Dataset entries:
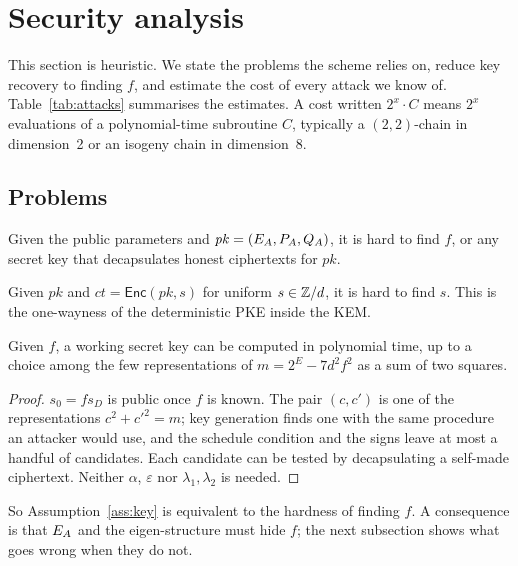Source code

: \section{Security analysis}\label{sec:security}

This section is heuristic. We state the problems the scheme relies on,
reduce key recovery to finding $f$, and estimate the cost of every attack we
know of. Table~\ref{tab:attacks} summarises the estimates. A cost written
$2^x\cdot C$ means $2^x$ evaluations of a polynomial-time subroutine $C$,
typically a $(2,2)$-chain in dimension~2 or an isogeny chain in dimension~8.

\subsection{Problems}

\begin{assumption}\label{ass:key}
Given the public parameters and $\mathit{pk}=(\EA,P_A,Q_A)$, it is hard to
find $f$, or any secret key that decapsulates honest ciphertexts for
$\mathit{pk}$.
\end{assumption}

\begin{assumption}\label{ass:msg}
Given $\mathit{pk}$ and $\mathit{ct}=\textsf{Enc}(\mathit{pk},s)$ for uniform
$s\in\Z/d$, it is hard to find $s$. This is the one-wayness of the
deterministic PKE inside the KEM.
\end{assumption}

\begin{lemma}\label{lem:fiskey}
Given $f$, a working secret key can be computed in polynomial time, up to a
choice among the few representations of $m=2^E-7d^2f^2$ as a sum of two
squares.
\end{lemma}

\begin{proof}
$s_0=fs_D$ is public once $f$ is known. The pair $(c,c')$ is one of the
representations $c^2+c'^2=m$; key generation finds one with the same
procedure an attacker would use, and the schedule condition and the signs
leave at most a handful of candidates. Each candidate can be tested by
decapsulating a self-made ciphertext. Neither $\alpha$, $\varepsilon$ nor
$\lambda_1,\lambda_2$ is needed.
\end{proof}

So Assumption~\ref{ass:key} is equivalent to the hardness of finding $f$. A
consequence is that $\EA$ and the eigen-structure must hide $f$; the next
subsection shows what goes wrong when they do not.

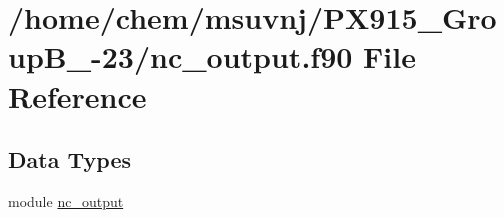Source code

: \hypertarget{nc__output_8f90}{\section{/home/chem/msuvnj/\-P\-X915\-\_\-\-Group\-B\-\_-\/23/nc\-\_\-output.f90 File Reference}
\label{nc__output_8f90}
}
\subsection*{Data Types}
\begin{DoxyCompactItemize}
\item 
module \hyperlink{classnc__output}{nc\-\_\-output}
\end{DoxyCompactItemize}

...

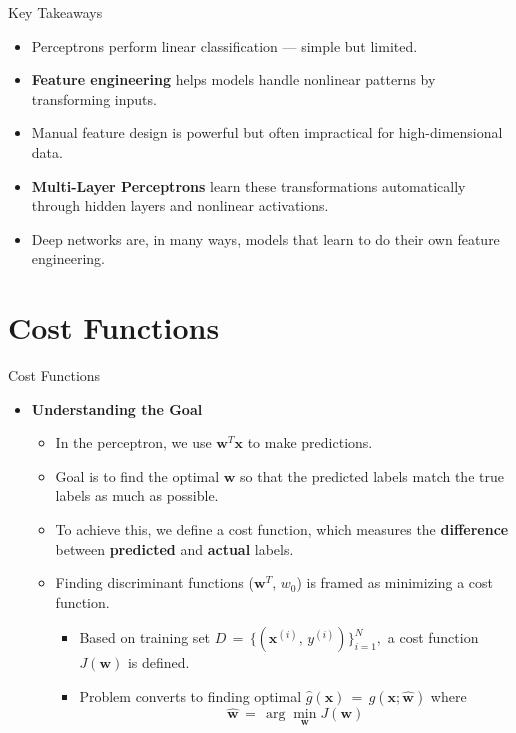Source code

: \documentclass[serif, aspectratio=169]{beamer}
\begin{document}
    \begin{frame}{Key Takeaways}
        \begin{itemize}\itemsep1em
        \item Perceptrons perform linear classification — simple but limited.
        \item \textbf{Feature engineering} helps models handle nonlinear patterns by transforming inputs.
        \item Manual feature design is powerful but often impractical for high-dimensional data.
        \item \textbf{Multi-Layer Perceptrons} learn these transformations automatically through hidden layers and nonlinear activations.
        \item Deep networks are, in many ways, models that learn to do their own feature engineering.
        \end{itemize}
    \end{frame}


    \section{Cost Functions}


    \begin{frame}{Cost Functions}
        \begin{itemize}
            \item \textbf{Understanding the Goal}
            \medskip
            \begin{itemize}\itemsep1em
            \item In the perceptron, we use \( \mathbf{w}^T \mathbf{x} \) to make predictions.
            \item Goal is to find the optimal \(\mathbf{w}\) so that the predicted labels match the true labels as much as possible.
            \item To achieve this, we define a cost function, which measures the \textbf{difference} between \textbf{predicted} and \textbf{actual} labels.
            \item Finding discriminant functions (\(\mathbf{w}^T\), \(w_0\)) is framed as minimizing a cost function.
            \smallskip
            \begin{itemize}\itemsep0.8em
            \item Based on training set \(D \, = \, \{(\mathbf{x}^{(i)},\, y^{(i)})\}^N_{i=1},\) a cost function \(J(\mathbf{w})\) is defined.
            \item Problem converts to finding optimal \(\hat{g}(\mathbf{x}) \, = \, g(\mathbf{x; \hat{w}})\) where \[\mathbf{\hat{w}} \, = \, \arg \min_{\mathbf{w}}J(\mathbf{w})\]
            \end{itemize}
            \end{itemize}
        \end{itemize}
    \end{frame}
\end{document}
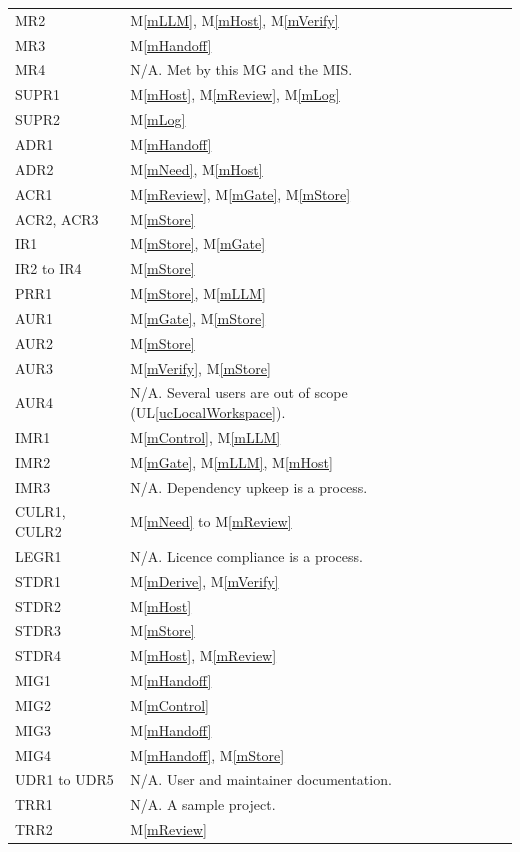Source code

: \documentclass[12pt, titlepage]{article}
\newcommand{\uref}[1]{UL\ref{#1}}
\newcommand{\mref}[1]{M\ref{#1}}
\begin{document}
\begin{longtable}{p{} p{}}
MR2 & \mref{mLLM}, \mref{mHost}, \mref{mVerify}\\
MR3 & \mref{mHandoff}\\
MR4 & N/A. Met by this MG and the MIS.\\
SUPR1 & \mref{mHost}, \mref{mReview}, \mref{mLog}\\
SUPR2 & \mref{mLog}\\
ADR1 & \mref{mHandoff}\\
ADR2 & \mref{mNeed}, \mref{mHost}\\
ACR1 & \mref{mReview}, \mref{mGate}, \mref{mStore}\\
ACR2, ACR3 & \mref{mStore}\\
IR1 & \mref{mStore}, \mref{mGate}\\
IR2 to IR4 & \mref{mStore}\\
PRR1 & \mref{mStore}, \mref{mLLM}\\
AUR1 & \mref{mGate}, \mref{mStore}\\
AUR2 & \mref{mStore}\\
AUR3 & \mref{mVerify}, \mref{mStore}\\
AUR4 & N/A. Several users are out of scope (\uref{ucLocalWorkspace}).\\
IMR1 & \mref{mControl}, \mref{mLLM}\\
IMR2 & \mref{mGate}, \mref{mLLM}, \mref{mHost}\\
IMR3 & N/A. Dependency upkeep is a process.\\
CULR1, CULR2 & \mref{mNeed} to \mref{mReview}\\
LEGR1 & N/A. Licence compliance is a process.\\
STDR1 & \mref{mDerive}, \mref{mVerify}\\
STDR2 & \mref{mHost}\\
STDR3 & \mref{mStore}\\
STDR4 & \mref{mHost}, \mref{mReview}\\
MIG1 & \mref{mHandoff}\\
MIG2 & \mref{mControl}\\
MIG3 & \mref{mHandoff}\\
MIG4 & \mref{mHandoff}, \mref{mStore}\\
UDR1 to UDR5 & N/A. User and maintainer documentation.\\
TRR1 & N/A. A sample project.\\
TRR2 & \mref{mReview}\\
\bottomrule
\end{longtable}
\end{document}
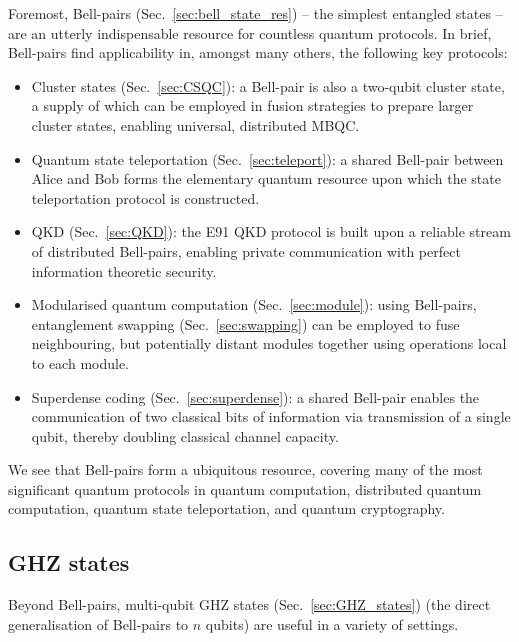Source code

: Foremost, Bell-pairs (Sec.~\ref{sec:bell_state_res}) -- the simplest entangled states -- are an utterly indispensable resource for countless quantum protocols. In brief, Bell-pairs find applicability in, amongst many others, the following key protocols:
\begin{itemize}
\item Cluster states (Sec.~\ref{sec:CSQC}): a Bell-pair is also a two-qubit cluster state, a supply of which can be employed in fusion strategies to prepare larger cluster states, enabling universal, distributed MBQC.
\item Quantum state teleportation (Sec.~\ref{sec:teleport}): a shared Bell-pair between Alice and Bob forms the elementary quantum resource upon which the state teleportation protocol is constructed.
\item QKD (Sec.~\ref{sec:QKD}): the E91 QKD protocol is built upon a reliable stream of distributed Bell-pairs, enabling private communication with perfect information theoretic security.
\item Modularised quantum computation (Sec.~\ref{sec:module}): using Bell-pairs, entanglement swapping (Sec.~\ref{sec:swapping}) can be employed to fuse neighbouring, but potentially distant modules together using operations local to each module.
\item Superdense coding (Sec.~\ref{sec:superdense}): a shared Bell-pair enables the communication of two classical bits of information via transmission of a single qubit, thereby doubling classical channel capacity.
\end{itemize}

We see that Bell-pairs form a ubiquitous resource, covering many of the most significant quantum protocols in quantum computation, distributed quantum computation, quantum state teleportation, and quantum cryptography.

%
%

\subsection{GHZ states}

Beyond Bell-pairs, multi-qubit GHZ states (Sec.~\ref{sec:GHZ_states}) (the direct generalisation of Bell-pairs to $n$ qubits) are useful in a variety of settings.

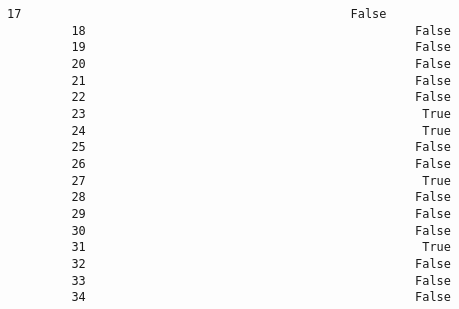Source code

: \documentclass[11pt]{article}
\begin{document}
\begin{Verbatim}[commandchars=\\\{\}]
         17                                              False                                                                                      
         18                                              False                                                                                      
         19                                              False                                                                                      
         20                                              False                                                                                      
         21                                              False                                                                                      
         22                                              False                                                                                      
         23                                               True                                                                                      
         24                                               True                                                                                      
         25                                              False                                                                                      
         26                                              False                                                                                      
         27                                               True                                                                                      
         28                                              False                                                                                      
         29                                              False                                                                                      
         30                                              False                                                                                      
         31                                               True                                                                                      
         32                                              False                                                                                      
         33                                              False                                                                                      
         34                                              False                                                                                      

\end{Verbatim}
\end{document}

==

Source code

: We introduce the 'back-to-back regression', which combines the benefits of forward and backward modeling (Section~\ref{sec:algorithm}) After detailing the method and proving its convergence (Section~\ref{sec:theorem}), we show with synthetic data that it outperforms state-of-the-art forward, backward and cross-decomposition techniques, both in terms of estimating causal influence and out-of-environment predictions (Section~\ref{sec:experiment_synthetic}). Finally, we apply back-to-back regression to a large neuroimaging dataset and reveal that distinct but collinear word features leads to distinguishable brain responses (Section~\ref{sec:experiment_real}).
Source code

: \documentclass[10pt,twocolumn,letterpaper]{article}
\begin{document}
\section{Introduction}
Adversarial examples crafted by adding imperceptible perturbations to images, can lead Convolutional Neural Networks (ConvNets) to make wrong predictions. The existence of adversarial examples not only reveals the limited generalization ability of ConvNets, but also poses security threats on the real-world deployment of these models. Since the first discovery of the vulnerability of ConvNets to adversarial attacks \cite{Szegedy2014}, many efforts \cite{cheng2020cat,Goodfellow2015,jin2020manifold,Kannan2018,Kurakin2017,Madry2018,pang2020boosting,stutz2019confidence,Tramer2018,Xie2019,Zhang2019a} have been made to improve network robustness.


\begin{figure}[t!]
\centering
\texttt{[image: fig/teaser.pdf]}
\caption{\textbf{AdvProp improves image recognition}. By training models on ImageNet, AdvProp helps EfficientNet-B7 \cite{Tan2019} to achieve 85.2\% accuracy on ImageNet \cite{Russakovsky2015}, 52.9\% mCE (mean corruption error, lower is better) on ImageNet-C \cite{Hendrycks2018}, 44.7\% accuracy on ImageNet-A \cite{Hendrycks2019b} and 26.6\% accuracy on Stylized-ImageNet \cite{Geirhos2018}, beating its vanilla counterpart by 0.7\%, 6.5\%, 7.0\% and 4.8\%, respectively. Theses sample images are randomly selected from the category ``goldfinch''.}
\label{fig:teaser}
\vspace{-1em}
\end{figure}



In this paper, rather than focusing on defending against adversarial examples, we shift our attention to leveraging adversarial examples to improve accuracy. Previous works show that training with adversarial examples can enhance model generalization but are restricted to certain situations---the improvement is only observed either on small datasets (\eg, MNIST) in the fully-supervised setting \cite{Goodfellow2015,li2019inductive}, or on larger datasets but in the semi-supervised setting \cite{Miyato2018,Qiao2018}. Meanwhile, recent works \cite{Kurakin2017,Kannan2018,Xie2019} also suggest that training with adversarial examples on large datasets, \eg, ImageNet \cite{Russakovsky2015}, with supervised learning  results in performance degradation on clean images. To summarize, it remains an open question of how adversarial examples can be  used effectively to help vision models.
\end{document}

== Aim of the task ==
Every line in the data that holds the string "public" should be copied.

== Task result ==
Given the public parameters and $\mathit{pk}=(\EA,P_A,Q_A)$, it is hard to
$s_0=fs_D$ is public once $f$ is known. The pair $(c,c')$ is one of the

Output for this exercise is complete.